Christine Dysers holds a PhD in Music from City, University of London and will be joining the Music Department at Princeton University as a Fulbright Visiting Scholar in 2021. Christine’s research is situated at the intersection between musicology, aesthetic theory, and music analysis. Her work focuses on 20th- and 21st-century music, with special interests in contemporary composition and the aesthetics of musical repetition.

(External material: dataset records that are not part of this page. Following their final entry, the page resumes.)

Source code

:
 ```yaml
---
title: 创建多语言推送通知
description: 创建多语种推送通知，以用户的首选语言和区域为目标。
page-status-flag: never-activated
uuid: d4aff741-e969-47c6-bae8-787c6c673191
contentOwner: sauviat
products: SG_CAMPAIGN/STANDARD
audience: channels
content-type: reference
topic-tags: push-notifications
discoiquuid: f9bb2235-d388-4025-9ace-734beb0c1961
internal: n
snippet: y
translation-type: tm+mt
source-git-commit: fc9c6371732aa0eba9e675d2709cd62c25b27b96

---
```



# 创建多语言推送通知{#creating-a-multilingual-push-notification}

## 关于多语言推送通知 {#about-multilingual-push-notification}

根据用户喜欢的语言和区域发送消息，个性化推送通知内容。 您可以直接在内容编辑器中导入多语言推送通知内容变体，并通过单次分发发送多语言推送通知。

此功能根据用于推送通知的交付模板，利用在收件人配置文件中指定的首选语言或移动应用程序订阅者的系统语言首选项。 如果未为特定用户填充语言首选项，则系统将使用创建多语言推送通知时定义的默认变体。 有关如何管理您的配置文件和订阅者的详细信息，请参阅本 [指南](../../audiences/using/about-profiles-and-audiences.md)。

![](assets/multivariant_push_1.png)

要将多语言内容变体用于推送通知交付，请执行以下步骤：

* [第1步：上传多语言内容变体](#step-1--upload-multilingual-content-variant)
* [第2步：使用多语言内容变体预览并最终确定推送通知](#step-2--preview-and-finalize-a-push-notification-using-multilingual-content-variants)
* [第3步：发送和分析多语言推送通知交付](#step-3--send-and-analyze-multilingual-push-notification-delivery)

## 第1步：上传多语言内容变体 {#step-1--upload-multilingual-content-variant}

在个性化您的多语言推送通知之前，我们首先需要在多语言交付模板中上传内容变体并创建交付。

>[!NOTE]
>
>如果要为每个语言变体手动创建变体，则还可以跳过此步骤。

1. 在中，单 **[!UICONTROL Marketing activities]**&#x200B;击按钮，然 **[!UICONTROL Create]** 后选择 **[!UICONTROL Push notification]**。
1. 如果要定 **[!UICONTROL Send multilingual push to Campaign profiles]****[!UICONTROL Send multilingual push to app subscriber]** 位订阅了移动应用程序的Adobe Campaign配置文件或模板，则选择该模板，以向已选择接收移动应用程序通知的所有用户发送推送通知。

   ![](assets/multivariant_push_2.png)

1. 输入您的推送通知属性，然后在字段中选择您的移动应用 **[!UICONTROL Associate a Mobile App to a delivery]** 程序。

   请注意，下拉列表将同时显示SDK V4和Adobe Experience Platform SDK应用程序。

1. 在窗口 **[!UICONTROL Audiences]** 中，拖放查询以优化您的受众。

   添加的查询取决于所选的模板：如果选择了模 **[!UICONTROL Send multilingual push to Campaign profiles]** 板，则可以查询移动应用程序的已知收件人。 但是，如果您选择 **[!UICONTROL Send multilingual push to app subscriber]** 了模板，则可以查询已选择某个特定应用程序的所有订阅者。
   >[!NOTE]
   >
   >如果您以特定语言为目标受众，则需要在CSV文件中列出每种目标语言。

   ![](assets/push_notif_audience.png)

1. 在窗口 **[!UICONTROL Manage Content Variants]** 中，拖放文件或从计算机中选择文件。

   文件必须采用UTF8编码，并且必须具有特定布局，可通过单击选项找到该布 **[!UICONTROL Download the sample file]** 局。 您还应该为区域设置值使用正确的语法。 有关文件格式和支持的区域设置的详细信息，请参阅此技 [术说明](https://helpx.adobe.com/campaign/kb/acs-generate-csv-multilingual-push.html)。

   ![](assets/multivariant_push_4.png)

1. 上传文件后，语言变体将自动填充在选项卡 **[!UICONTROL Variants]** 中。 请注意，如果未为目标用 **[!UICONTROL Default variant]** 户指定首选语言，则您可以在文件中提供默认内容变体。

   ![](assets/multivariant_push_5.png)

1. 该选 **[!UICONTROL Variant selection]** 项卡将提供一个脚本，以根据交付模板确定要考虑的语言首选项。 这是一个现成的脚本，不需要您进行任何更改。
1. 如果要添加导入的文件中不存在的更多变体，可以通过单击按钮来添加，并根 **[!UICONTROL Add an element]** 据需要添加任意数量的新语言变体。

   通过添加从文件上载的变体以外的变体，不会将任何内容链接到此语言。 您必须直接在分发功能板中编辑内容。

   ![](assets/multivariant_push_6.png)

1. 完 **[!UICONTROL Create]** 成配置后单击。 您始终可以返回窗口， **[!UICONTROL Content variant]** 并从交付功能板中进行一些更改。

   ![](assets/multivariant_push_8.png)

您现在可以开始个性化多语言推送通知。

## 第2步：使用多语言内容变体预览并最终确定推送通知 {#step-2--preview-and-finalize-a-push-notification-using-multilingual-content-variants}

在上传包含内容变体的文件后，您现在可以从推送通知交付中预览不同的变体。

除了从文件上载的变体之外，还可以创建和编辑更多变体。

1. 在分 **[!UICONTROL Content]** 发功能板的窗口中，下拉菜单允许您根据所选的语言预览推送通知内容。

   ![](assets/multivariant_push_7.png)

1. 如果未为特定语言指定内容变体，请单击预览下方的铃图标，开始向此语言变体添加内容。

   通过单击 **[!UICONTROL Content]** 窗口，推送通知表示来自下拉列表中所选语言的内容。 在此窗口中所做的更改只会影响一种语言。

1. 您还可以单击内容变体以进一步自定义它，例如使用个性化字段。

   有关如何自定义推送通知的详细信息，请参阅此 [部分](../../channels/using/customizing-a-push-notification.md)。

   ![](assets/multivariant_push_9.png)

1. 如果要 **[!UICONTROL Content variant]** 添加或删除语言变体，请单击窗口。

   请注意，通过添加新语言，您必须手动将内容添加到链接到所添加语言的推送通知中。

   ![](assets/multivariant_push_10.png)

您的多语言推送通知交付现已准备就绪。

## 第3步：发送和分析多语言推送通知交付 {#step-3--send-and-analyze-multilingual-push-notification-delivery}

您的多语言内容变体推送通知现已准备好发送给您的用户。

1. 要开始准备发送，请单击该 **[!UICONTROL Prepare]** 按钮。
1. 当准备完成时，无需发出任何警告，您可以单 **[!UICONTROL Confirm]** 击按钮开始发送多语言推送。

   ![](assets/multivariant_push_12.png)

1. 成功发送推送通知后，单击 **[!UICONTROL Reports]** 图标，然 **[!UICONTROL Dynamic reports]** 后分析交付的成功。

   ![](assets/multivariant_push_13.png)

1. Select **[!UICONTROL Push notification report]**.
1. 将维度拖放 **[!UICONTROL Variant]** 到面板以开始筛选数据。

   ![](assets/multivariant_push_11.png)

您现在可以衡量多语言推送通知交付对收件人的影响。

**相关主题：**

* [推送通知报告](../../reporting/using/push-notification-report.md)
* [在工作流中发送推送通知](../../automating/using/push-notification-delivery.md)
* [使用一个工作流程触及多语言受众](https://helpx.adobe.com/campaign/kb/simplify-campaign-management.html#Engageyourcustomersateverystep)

For centuries, Flanders has been an international hub of musical creativity. From the late Middle Ages to the early seventeenth century, the whole of Europe had its eyes (and ears) on the musical innovations of the so-called ‘Flemish polyfonists’ – a group of highly trained composers and performers from the Low Countries, who travelled all across the continent to introduce their audiences to the newest musical trends. While it may seem as though this creative upsurge dissipated into more global trends during the seventeenth and eighteenth centuries, researchers from across the world are currently rediscovering archives full of Flemish music spanning from the early Baroque period to late romanticism. Modernity brought us innovators such as Karel Goeyvaerts and Lucien Goethals, who once again emphasised Flanders as a fertile ground for musical creativity. Today, Flanders takes up an undeniably central role in the international field of new music creation, combining a well-established concert and festival circuit with an exciting young generation of performers and composers.